* Assignment *
May I have the lines from the one containing "Given these apps, we" to the end of the entries, returned exactly and with nothing else?

▽

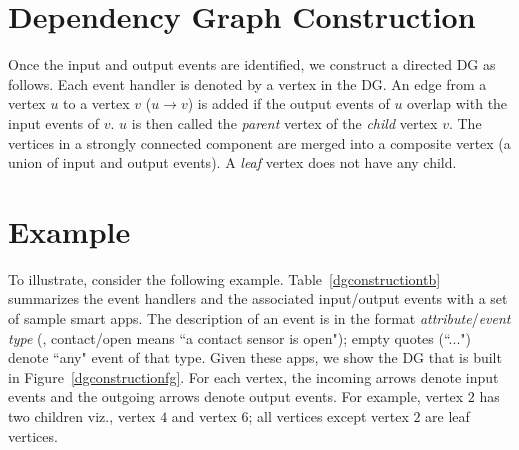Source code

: {\section{Dependency Graph Construction}

Once the input and output events are identified,
we construct a directed DG as follows.
Each event handler is denoted by a vertex in the DG.
An edge from a vertex $u$ to a vertex $v$ ($u \rightarrow v$) is added
if the output events of $u$ overlap with the input events of $v$.
$u$ is then called the \textit{parent} vertex of the \textit{child} vertex $v$.
The vertices in a strongly connected component are merged into a composite vertex (a union of input and output events).
A \textit{leaf} vertex does not have any child.

\section{Example}
To illustrate, consider the following example.
Table~\ref{dgconstructiontb} summarizes the event handlers and the associated input/output
events with a set of sample smart apps.
The description of an event is in the format \textit{attribute}/\textit{event type}
(\eg, contact/open means ``a contact sensor is open");
empty quotes (``...") denote ``any" event of that type.
Given these apps, we show the DG that is built in Figure~\ref{dgconstructionfg}.
For each vertex, the incoming arrows denote input events and the outgoing arrows denote output events.
For example, vertex $2$ has two children viz., vertex $4$ and vertex $6$; all vertices except vertex $2$ are leaf vertices.

}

△

* Reply to the task *
Given these apps, we show the DG that is built in Figure~\ref{dgconstructionfg}.
For each vertex, the incoming arrows denote input events and the outgoing arrows denote output events.
For example, vertex $2$ has two children viz., vertex $4$ and vertex $6$; all vertices except vertex $2$ are leaf vertices.

}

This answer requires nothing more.